Some Blacet modules make use of mica caps.
Idzard
Just what I was looking for! Thanks for the info!
roglok
e-grad wrote:
negativspace wrote:
Micas pop up in old gear from time to time.


Some Blacet modules make use of mica caps.


Ray Wilson lists silver mica as an alternative to polystyrene for his MFOS VCO. A couple of these VCOs were the first modules I built and since I couldn't find any polystyrene caps at the time I built them with silver mica. I really like the two — they are a pair of reliable and stable workhorses.
Ayab
Great information and impressive knowledge - thank you Daverj and Ringstone for sharing.

I am interested in the sound difference that Negativespace heard replacing tantalums and electrolytics in a 20 year old tube screamer. Was that sound difference more down to tolerance differences. Or would the temperature behaviour have a large influence.

I have been using super cheap capacitors but, especially for the power conditioning electrolytics, should I use good quality? Are there any reliable yet not expensive brands to look out for in this area?
cane creek
My memory is terrible so i always refer to this little chart when shopping for capacitors

raveboyy
Thanks a lot for this lesson smile
keninverse
Ayab wrote:

I have been using super cheap capacitors but, especially for the power conditioning electrolytics, should I use good quality? Are there any reliable yet not expensive brands to look out for in this area?


I always used higher-reliability, lower leakage electrolytics for my builds simply because they are relatively cheap (~$0.10/ea in bulk) and I'm comfortable that they won't fail in the near future. For audio circuits where I worry about noise and the finer details I'll use something like elna silmic's. Do they sound better? Just barely. But I tend to operate under the philosophy of the sum of better parts = a better whole ergo the sum of better modules = better system. Having said all this I do think there's a point at which I won't buy into audiophiliac BS snake oil.
So in general, I buy Panasonic FMs for everything and if I can't find the values I need in FMs I go to Elna Silmic IIs for audio and Panasonic FCs for general duty bypassing.
qfactor
Then are there any major differences between Ceramic disc caps and MultiLayer ceramic caps?
hmmm.....
euromorcego
negativspace wrote:
[...] I took out all of the electros and tantalums in the audio path and replaced them with polyester film and bipolar electrolytics and it was an entirely new pedal. [...]

I am a bit puzzled by the bipolar electrolytics. Can the be substituted by polar electrolytics (in the right orientation, of course)?

I am trying to build Ken Stone's drum simulator (cgs18) which specifies 10uF bipolar electrolytics at the output. Is this because of audio quality? There do not seem too many uses for them in eurorack diy (judging from the BOMs I have seen so far, and I have seen most usual suspects).

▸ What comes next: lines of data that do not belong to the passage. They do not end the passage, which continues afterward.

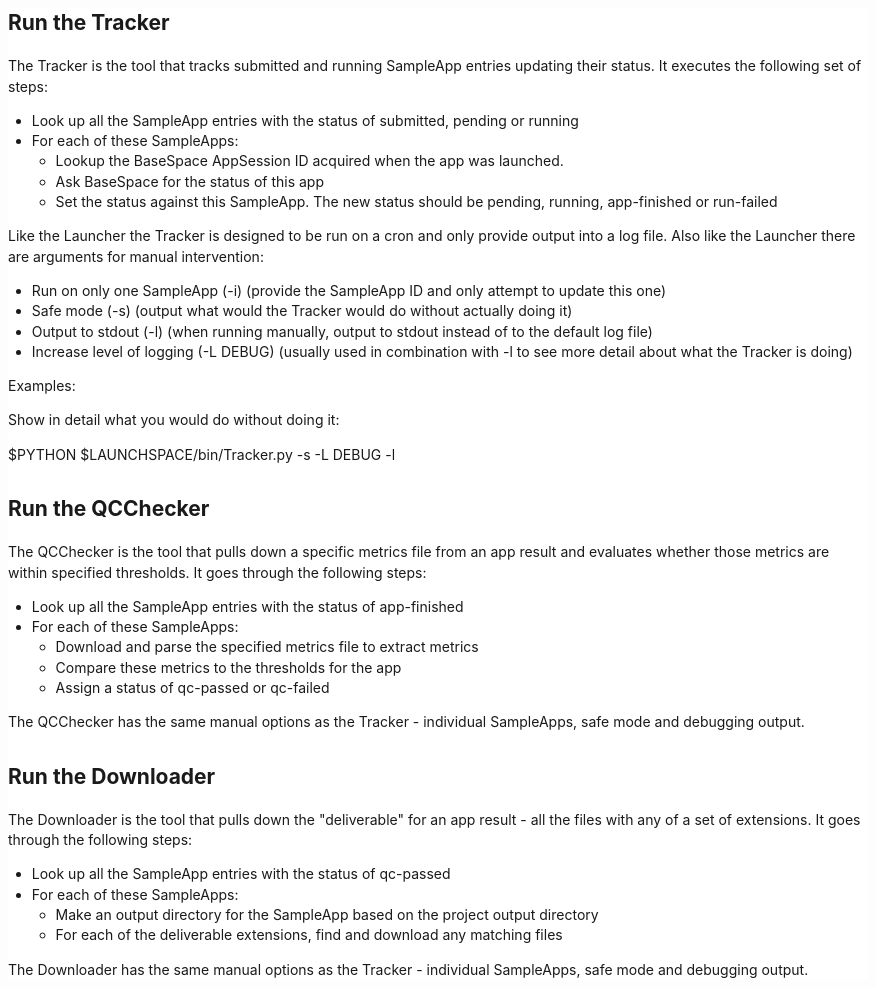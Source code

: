 Run the Tracker
-----------------------------------------

The Tracker is the tool that tracks submitted and running SampleApp entries updating their status. It executes the following set of steps:

- Look up all the SampleApp entries with the status of submitted, pending or running
- For each of these SampleApps:
    - Lookup the BaseSpace AppSession ID acquired when the app was launched.
    - Ask BaseSpace for the status of this app
    - Set the status against this SampleApp. The new status should be pending, running, app-finished or run-failed

Like the Launcher the Tracker is designed to be run on a cron and only provide output into a log file. Also like the Launcher there are arguments for manual intervention:

- Run on only one SampleApp (-i) (provide the SampleApp ID and only attempt to update this one)
- Safe mode (-s) (output what would the Tracker would do without actually doing it)
- Output to stdout (-l) (when running manually, output to stdout instead of to the default log file)
- Increase level of logging (-L DEBUG) (usually used in combination with -l to see more detail about what the Tracker is doing)

Examples:

Show in detail what you would do without doing it:

$PYTHON $LAUNCHSPACE/bin/Tracker.py -s -L DEBUG -l

Run the QCChecker
-----------------------------------------

The QCChecker is the tool that pulls down a specific metrics file from an app result and evaluates whether those metrics are within specified thresholds. It goes through the following steps:

- Look up all the SampleApp entries with the status of app-finished
- For each of these SampleApps:
	- Download and parse the specified metrics file to extract metrics
	- Compare these metrics to the thresholds for the app
	- Assign a status of qc-passed or qc-failed

The QCChecker has the same manual options as the Tracker - individual SampleApps, safe mode and debugging output.


Run the Downloader
-----------------------------------------

The Downloader is the tool that pulls down the "deliverable" for an app result - all the files with any of a set of extensions. It goes through the following steps:

- Look up all the SampleApp entries with the status of qc-passed
- For each of these SampleApps:
	- Make an output directory for the SampleApp based on the project output directory
	- For each of the deliverable extensions, find and download any matching files

The Downloader has the same manual options as the Tracker - individual SampleApps, safe mode and debugging output.
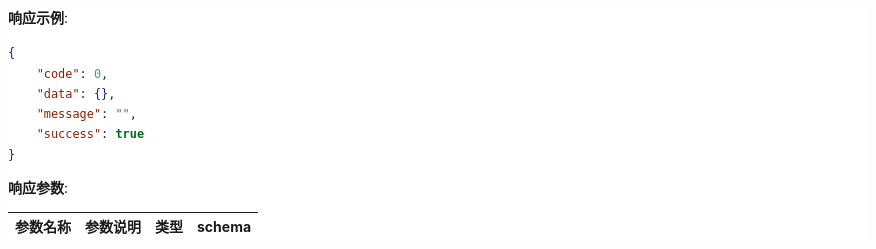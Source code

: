
**响应示例**:

```json
{
	"code": 0,
	"data": {},
	"message": "",
	"success": true
}
```

**响应参数**:


| 参数名称         | 参数说明                             |    类型 |  schema |
| ------------ | -------------------|-------|----------- |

Maybe someone who knows more about this stuff than I do can provide a clue ...
audiohawk
Thank you all for your time sharing information with us noobs.
Much appreciated! we're not worthy
DabiDabDab
qfactor wrote:
Then are there any major differences between Ceramic disc caps and MultiLayer ceramic caps?
hmmm.....


Im finding the disk type caps on Tayda have 20 % tolerance and Multilayer have 10%, not to mention the temperature coefficient. How critical this difference is is probably dependent on the function in the circuit.